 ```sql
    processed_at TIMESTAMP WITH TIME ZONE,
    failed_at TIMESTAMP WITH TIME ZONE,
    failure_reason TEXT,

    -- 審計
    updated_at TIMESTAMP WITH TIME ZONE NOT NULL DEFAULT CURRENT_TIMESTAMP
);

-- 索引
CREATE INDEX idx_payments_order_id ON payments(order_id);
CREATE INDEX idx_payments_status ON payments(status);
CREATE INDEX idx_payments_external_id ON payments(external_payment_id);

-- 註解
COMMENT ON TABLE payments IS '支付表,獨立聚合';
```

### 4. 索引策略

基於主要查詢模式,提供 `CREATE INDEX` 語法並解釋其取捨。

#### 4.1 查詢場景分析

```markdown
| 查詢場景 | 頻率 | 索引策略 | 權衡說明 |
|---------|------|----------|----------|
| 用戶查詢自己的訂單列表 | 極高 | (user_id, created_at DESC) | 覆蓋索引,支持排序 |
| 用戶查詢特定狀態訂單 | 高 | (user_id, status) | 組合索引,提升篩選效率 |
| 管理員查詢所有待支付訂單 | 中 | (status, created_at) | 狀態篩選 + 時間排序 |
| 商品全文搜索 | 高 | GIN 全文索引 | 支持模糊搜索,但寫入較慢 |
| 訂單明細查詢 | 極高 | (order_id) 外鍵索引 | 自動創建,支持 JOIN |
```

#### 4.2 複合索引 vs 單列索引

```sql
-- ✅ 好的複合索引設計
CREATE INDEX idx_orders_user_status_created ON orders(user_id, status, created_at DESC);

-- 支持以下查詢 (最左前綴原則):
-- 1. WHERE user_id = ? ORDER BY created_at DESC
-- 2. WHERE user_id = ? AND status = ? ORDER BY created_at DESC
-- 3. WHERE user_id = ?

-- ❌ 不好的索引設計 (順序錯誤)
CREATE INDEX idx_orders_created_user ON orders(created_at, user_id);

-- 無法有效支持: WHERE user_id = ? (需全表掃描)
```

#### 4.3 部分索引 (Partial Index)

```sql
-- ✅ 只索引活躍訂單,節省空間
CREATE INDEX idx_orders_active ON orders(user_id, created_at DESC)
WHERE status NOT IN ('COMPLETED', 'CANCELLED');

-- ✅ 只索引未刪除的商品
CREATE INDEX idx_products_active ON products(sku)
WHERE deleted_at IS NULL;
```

## TASK PROMPT:
Return the listing above in full, character for character.

## ANSWER TO THE PROBLEM:
 ```sql
    processed_at TIMESTAMP WITH TIME ZONE,
    failed_at TIMESTAMP WITH TIME ZONE,
    failure_reason TEXT,

    -- 審計
    updated_at TIMESTAMP WITH TIME ZONE NOT NULL DEFAULT CURRENT_TIMESTAMP
);

-- 索引
CREATE INDEX idx_payments_order_id ON payments(order_id);
CREATE INDEX idx_payments_status ON payments(status);
CREATE INDEX idx_payments_external_id ON payments(external_payment_id);

-- 註解
COMMENT ON TABLE payments IS '支付表,獨立聚合';
```

### 4. 索引策略

基於主要查詢模式,提供 `CREATE INDEX` 語法並解釋其取捨。

#### 4.1 查詢場景分析

```markdown
| 查詢場景 | 頻率 | 索引策略 | 權衡說明 |
|---------|------|----------|----------|
| 用戶查詢自己的訂單列表 | 極高 | (user_id, created_at DESC) | 覆蓋索引,支持排序 |
| 用戶查詢特定狀態訂單 | 高 | (user_id, status) | 組合索引,提升篩選效率 |
| 管理員查詢所有待支付訂單 | 中 | (status, created_at) | 狀態篩選 + 時間排序 |
| 商品全文搜索 | 高 | GIN 全文索引 | 支持模糊搜索,但寫入較慢 |
| 訂單明細查詢 | 極高 | (order_id) 外鍵索引 | 自動創建,支持 JOIN |
```

#### 4.2 複合索引 vs 單列索引

```sql
-- ✅ 好的複合索引設計
CREATE INDEX idx_orders_user_status_created ON orders(user_id, status, created_at DESC);

-- 支持以下查詢 (最左前綴原則):
-- 1. WHERE user_id = ? ORDER BY created_at DESC
-- 2. WHERE user_id = ? AND status = ? ORDER BY created_at DESC
-- 3. WHERE user_id = ?

-- ❌ 不好的索引設計 (順序錯誤)
CREATE INDEX idx_orders_created_user ON orders(created_at, user_id);

-- 無法有效支持: WHERE user_id = ? (需全表掃描)
```

#### 4.3 部分索引 (Partial Index)

```sql
-- ✅ 只索引活躍訂單,節省空間
CREATE INDEX idx_orders_active ON orders(user_id, created_at DESC)
WHERE status NOT IN ('COMPLETED', 'CANCELLED');

-- ✅ 只索引未刪除的商品
CREATE INDEX idx_products_active ON products(sku)
WHERE deleted_at IS NULL;
```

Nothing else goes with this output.